By analyzing its DNA at a deep enough level, you could reconstruct a lot of the tree of life that characterizes Earth itself.
I mean, a bird is a densely packed microcosm of its environment.
And I thought, well, I don't know if you know this, Dr. Dawkins, but there was a medieval conceit among Christians hundreds of years ago that the human soul was a microcosm.
Right, which was a reflection of the cosmic order.
And your proposition as an evolutionary biologist is that you can't adapt to an environment that you're not a microcosmic replica of.
That's exactly the same claim that the Christians made, like in the medieval period.
We're a microcosm.
Our soul reflects the cosmic order.
You might say, well, what the hell does that mean, Dr. Peterson?

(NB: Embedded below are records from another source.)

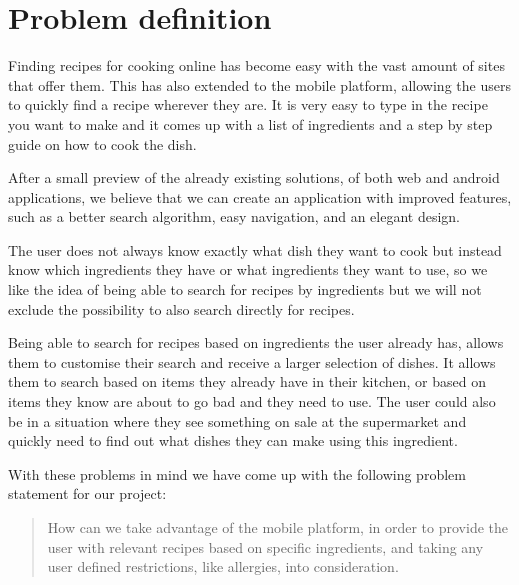 \section{Problem definition}\label{sec:probdef}

Finding recipes for cooking online has become easy with the vast amount of sites that offer them. This has also extended to the mobile platform, allowing the users to quickly find a recipe wherever they are. It is very easy to type in the recipe you want to make and it comes up with a list of ingredients and a step by step guide on how to cook the dish.

After a small preview of the already existing solutions, of both web and android applications, we believe that we can create an application with improved features, such as a better search algorithm, easy navigation, and an elegant design. 

The user does not always know exactly what dish they want to cook but instead know which ingredients they have or what ingredients they want to use, so we like the idea of being able to search for recipes by ingredients but we will not exclude the possibility to also search directly for recipes. 

Being able to search for recipes based on ingredients the user already has, allows them to customise their search and receive a larger selection of dishes. It allows them to search based on items they already have in their kitchen, or based on items they know are about to go bad and they need to use. The user could also be in a situation where they see something on sale at the supermarket and quickly need to find out what dishes they can make using this ingredient.

With these problems in mind we have come up with the following problem statement for our project:

\begin{quote}
How can we take advantage of the mobile platform, in order to provide the user with relevant recipes based on specific ingredients, and taking any user defined restrictions, like allergies, into consideration.
\end{quote}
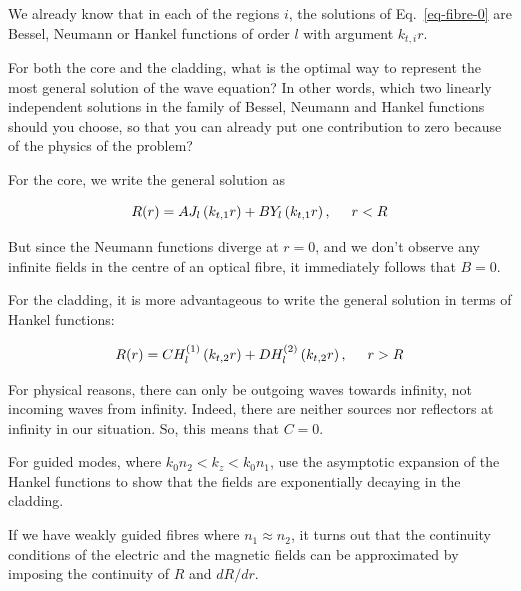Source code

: We already know that in each of the regions $i$, the solutions of Eq.~\ref{eq-fibre-0} are Bessel, Neumann or Hankel functions of order $l$ with argument $k_{t,i} r$.

\begin{cue}
For both the core and the cladding, what is the optimal way to represent the most general solution of the wave equation? In other words, which two linearly independent solutions in the family of Bessel, Neumann and Hankel functions should you choose, so that you can already put one contribution to zero because of the physics of the problem?
\end{cue}

For the core, we write the general solution as

\begin{equation}
R(r) = A J_l\left(k_{t,1}r\right) + B Y_l\left(k_{t,1}r\right), \hspace{0.5 cm} r<R \label{eq-fibre-1}
\end{equation} 

But since the Neumann functions diverge at $r=0$, and we don't observe any infinite fields in the centre of an optical fibre, it immediately follows that $B=0$.

For the cladding, it is more advantageous to write the general solution in terms of Hankel functions:

\begin{equation}
R(r) = C H_l^{(1)}\left(k_{t,2}r\right) + D H_l^{(2)}\left(k_{t,2}r\right), \hspace{0.5 cm} r>R \label{eq-fibre-2}
\end{equation} 

For physical reasons, there can only be outgoing waves towards infinity, not incoming waves from infinity. Indeed, there are neither sources nor reflectors at infinity in our situation. So, this means that $C=0$.

\begin{exer}
For guided modes, where $k_0 n_2 < k_z < k_0 n_1$, use the asymptotic expansion of the Hankel functions to show that the fields are exponentially decaying in the cladding.
\end{exer}

If we have weakly guided fibres where $n_1 \approx n_2$, it turns out that the continuity conditions of the electric and the magnetic fields can be approximated by imposing the continuity of $R$ and $d R / d r$.

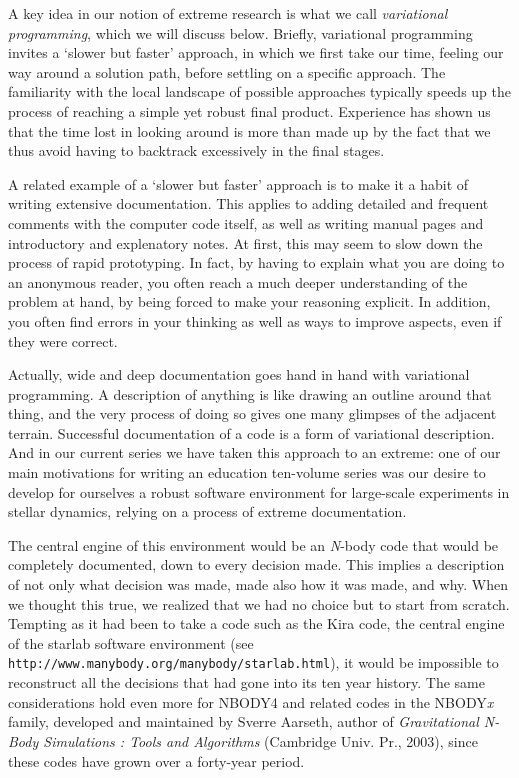 A key idea in our notion of extreme research is what we call {\it
variational programming}, which we will discuss below.  Briefly,
variational programming invites a `slower but faster' approach, in
which we first take our time, feeling our way around a solution path,
before settling on a specific approach.  The familiarity with the
local landscape of possible approaches typically speeds up the process
of reaching a simple yet robust final product.  Experience has shown
us that the time lost in looking around is more than made up by the
fact that we thus avoid having to backtrack excessively in the final
stages.

A related example of a `slower but faster' approach is to make it a
habit of writing extensive documentation.  This applies to adding
detailed and frequent comments with the computer code itself, as well
as writing manual pages and introductory and explenatory notes.  At
first, this may seem to slow down the process of rapid prototyping.
In fact, by having to explain what you are doing to an anonymous
reader, you often reach a much deeper understanding of the problem at
hand, by being forced to make your reasoning explicit.  In addition,
you often find errors in your thinking as well as ways to improve
aspects, even if they were correct.

Actually, wide and deep documentation goes hand in hand with variational
programming.  A description of anything is like drawing an outline around
that thing, and the very process of doing so gives one many glimpses
of the adjacent terrain.  Successful documentation of a code is a form
of variational description.  And in our current series we have taken
this approach to an extreme: one of our main motivations for writing
an education ten-volume series was our desire to develop for ourselves
a robust software environment for large-scale experiments in stellar
dynamics, relying on a process of extreme documentation.

The central engine of this environment would be an {\it N}-body code
that would be completely documented, down to every decision made.
This implies a description of not only what decision was made, made
also how it was made, and why.  When we thought this true, we realized
that we had no choice but to start from scratch.  Tempting as it had
been to take a code such as the Kira code, the central engine of the
starlab software environment (see {\tt
http://www.manybody.org/manybody/starlab.html}), it would be
impossible to reconstruct all the decisions that had gone into its ten
year history.  The same considerations hold even more for NBODY4 and
related codes in the NBODY{\it x} family, developed and maintained by
Sverre Aarseth, author of {\it Gravitational N-Body Simulations :
Tools and Algorithms} (Cambridge Univ. Pr., 2003), since these codes
have grown over a forty-year period.

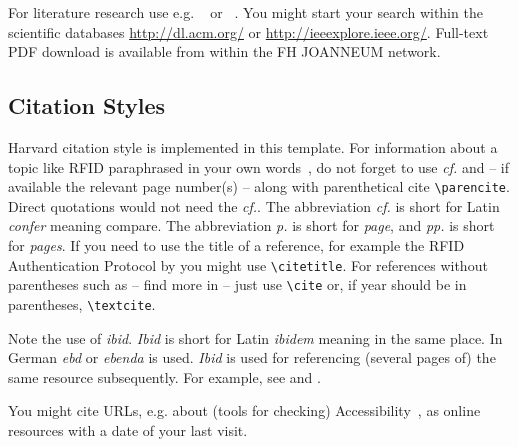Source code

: For literature research use e.g.
~\parencite{acm:diglibrary} or
~\parencite{ieee:xplore}.
You might start your search within the scientific databases
\url{http://dl.acm.org/} or \url{http://ieeexplore.ieee.org/}.
Full-text PDF download is available from within the FH JOANNEUM network.


\subsection{Citation Styles}

Harvard citation style is implemented in this template. For information about
a topic like RFID paraphrased in your own
words~\parencite[cf.][p. 317]{Batina:2011}, \parencites{Chen:2021, Chen:2023} do not forget to use \emph{cf.}
and -- if available the relevant page number(s) -- along with parenthetical
cite \verb+\parencite+. Direct quotations would not need the \emph{cf.}.
The abbreviation \emph{cf.} is short for Latin \emph{confer} meaning compare.
The abbreviation \emph{p.} is short for \emph{page}, and \emph{pp.} is short for \emph{pages}.
If you need to use the title of a reference, for example the RFID Authentication
Protocol by  you might use \verb+\citetitle+.
For references without parentheses such as -- find more in \cite{Li:2008}
-- just use \verb+\cite+ or, if year should be in parentheses,
\textcite{Batina:2011} \verb+\textcite+.

\begin{spar}
  Note the use of \emph{ibid}. \emph{Ibid} is short for Latin \emph{ibidem}
  meaning in the same place. In German \emph{ebd} or \emph{ebenda} is used.
  \emph{Ibid} is used for referencing (several pages of) the same resource
  subsequently. For example,
  see \citep[cf.][p. 317]{Batina:2011} and \citep[cf.][pp. 321-–323]{Batina:2011}
  \citep[cf.][p. 399]{Batina:2011}.
\end{spar}

You might cite URLs, e.g. about (tools for checking)
Accessibility~\parencite[cf.][]{Google:2017a,Google:2016a}, as online
resources with a date of your last visit.




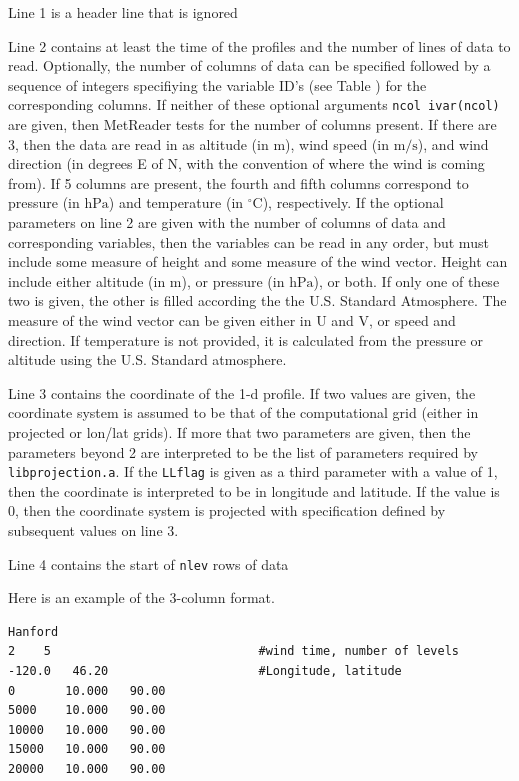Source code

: \documentclass[11pt]{article}   %
\begin{document}
Line 1 is a header line that is ignored

Line 2 contains at least the time of the profiles and the number of lines of data
to read.  Optionally, the number of columns of data can be specified followed by 
a sequence of integers specifiying the variable ID's (see Table ) for the corresponding
columns.  If neither of these optional arguments \texttt{ncol ivar(ncol)} are given,
then MetReader tests for the number of columns present.  If there are 3, then
the data are read in as altitude (in $\mathrm{m}$), wind speed (in $\mathrm{m/s}$), and 
wind direction (in degrees E of N, with the convention of where the wind is coming from).
If 5 columns are present, the fourth and fifth columns correspond to pressure (in $\mathrm{hPa}$)
and temperature (in $\mathrm{^{\circ}C}$), respectively.  If the optional parameters on line 2
are given with the number of columns of data and corresponding variables, then the variables
can be read in any order, but must include some measure of height and some measure of the 
wind vector.  Height can include either altitude (in $\mathrm{m}$), or pressure (in $\mathrm{hPa}$),
or both.  If only one of these two is given, the other is filled according the the U.S. Standard
Atmosphere.  The measure of the wind vector can be given either in U and V, or speed and direction.
If temperature is not provided, it is calculated from the pressure or altitude using the
U.S. Standard atmosphere.

Line 3 contains the coordinate of the 1-d profile.  If two values are given, the coordinate
system is assumed to be that of the computational grid (either in projected or lon/lat grids).
If more that two parameters are given, then the parameters beyond 2 are interpreted to be the list
of parameters required by \texttt{libprojection.a}.
If the \texttt{LLflag} is given as a third parameter with a value of 1, then the coordinate
is interpreted to be in longitude and latitude.  If the value is 0, then the coordinate system
is projected with specification defined by subsequent values on line 3.

Line 4 contains the start of \texttt{nlev} rows of data

Here is an example of the 3-column format.
\begin{verbatim}
Hanford
2    5                             #wind time, number of levels
-120.0   46.20                     #Longitude, latitude
0       10.000   90.00
5000    10.000   90.00
10000   10.000   90.00
15000   10.000   90.00
20000   10.000   90.00
\end{verbatim}
\end{document}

It means that if you're not in tune with the structure of reality at hand,
all of the levels at which it manifests itself, then you die.
That's what it means.
And so I found that extraordinarily interesting, especially because it has another implication, which is that if we are a microcosm of the cosmos itself and we're a personality, then maybe the deepest way that we can conceptualize our relationship to being and becoming itself is as a covenant, as a relationship, as an understanding between beings, right?
rather than as an alienated consciousness inhabiting a cold and dead material world.
And so...
I was interested in that partly because there's an insistence in the Old Testament stories that we're in relationship with being and becoming.
And, you know, and Tammy made reference to that in relationship, let's say, to prayer.